American diplomats indicated with irritation that Germany wanted to be a large Switzerland of sorts aiming to maintain its internal security, as the Helvetians did during the last war, hoping that all war-capable parties would be interested in the existence of a zone of ​​trade and financial investments. This tactic could be considered rational until the first Russian aggression against a neighboring country, i.e. until 2008 – the invasion of Georgia by the Russian army. However, neither the attack on Tbilisi nor the annexation of Crimea changed anything. The declaration on the ban on the export of weapons to Ukraine was, along with the decision to continue the Nord Stream 2 project, putting their own interests above the security of NATO neighbors and partners.

The two largest German parties – the SPD and the CDU – are able to spend huge sums on social campaigns to raise awareness of the dangers of climate change or on the integration of foreigners into German society. Meanwhile, over the past 30 years there have been no noticeable campaigns reminding Germany that joining NATO not only benefits from the American nuclear umbrella, but also the duty to fight in defense of NATO’s allies. Indeed, Germany sent its troops to Lithuania and it was an example of taking allied solidarity seriously. Similarly, we must gratefully remember the sale of Leopard tanks to Poland, even if it concerns a bit worn-out equipment. But situations such as the threat to Ukraine should make Germany think in terms of defending freedom and security, and not in the application of dogmatic pacifism. Germany – the world’s fourth largest exporter of arms – sends its weapons to many countries that pursue a very strict foreign policy, also with the use of military forces. This was the case with Turkey and Saudi Arabia.

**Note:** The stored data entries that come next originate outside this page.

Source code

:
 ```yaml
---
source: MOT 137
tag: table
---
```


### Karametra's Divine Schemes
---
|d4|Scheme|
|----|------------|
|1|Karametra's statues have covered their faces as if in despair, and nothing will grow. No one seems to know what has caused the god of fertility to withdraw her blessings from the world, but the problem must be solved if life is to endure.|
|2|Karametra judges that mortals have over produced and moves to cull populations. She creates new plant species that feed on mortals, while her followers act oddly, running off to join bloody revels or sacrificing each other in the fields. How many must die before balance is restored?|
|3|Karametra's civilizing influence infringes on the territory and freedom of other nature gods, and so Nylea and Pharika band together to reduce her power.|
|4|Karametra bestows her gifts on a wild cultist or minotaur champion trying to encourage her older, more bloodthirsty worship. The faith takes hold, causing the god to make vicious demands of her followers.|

I remember in the mid-1990s, when I became interested in the German vision of post-war history, my attention was drawn to special historical notebooks of “Der Spiegel” about the Cold War. In Poland, we treated the history of the struggle between the West and the Soviet camp as the history of the defense of freedom and democracy by Western states, led by the USA. In the publication of “Spiegel” I found a completely different vision. The long-term confrontation was presented as a rivalry between two insane forces, embraced by equally militaristic aspirations. There was a subtext in this that the divided Germany was a green pasture over which, in the event of war, elephants from the east and west would stampede over, equally disregarding the interests of ordinary Germans.

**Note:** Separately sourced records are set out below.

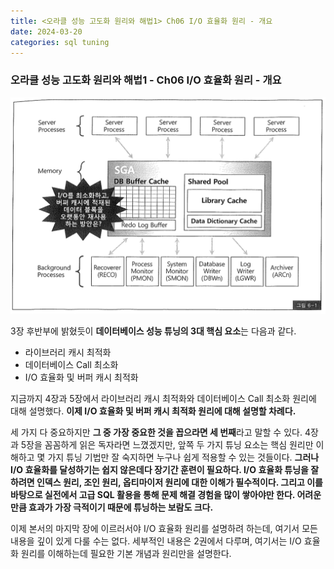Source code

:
 ```yaml
---
title: <오라클 성능 고도화 원리와 해법1> Ch06 I/O 효율화 원리 - 개요
date: 2024-03-20
categories: sql tuning
---
```



### 오라클 성능 고도화 원리와 해법1 - Ch06 I/O 효율화 원리 - 개요

![](/assets/images/sqlp/sqlp1-06-00-img6-1.png)

3장 후반부에 밝혔듯이 **데이터베이스 성능 튜닝의 3대 핵심 요소**는 다음과 같다.

- 라이브러리 캐시 최적화
- 데이터베이스 Call 최소화
- I/O 효율화 및 버퍼 캐시 최적화

지금까지 4장과 5장에서 라이브러리 캐시 최적화와 데이터베이스 Call 최소화 원리에 대해 설명했다. **이제 I/O 효율화 및 버퍼 캐시 최적화 원리에 대해 설명할 차례다.**

세 가지 다 중요하지만 **그 중 가장 중요한 것을 꼽으라면 세 번째**라고 말할 수 있다. 4장과 5장을 꼼꼼하게 읽은 독자라면 느꼈겠지만, 앞쪽 두 가지 튜닝 요소는 핵심 원리만 이해하고 몇 가지 튜닝 기법만 잘 숙지하면 누구나 쉽게 적용할 수 있는 것들이다. **그러나 I/O 효율화를 달성하기는 쉽지 않은데다 장기간 훈련이 필요하다. I/O 효율화 튜닝을 잘하려면 인덱스 원리, 조인 원리, 옵티마이저 원리에 대한 이해가 필수적이다. 그리고 이를 바탕으로 실전에서 고급 SQL 활용을 통해 문제 해결 경험을 많이 쌓아야만 한다. 어려운 만큼 효과가 가장 극적이기 때문에 튜닝하는 보람도 크다.**

이제 본서의 마지막 장에 이르러서야 I/O 효율화 원리를 설명하려 하는데, 여기서 모든 내용을 깊이 있게 다룰 수는 없다. 세부적인 내용은 2권에서 다루며, 여기서는 I/O 효율화 원리를 이해하는데 필요한 기본 개념과 원리만을 설명한다.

It was a very clear departure from the idea formulated by Konrad Adenauer and which was respected until the beginning of the 1980s. The older generation of Germans remembered that Germany was in fact quickly released – four years after the war – from more advanced denazification in the name of the need to embed German hard brick in the NATO wall. Since the 1968 revolt, the notion that freedom is not a privilege but a state that requires an effort to defend itself has slowly faded away. The prestige of officers was systematically dropping and more and more young people, despite the abolition of compulsory conscription, considered the Bundeswehr embarrassing.

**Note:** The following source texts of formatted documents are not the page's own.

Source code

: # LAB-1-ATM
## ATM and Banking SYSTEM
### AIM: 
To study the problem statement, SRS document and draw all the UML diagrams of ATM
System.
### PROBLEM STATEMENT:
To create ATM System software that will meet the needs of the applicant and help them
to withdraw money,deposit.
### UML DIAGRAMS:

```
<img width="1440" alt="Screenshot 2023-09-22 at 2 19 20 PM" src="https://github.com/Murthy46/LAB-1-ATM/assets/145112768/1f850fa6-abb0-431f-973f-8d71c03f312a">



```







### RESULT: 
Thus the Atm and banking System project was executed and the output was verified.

It caused a bitter paradox. The army attracted fewer and fewer young people who wanted to make a career, and those who volunteered were more and more often representatives of the extreme right. The prestige of the teaching profession declined as more and more educators had to capitulate to either pacifism or immigrant dislike of the German uniform.

Can such a state of affairs be indifferent to the country neighboring Germany? During the disputes between the government of Mateusz Morawiecki and Brussels, German journalists repeated ad nauseam that since Poland joined the EU club, it must adhere to enigmatically defined European values. This principle doesn’t work the other way around, however. Few in Poland point out to the Federal Republic that they were accepted by the Allies due to fear of an invasion from the east. Once again, the age old principle is confirmed: size matters.

This article was published in February 2022 in “Do Rzeczy” magazine.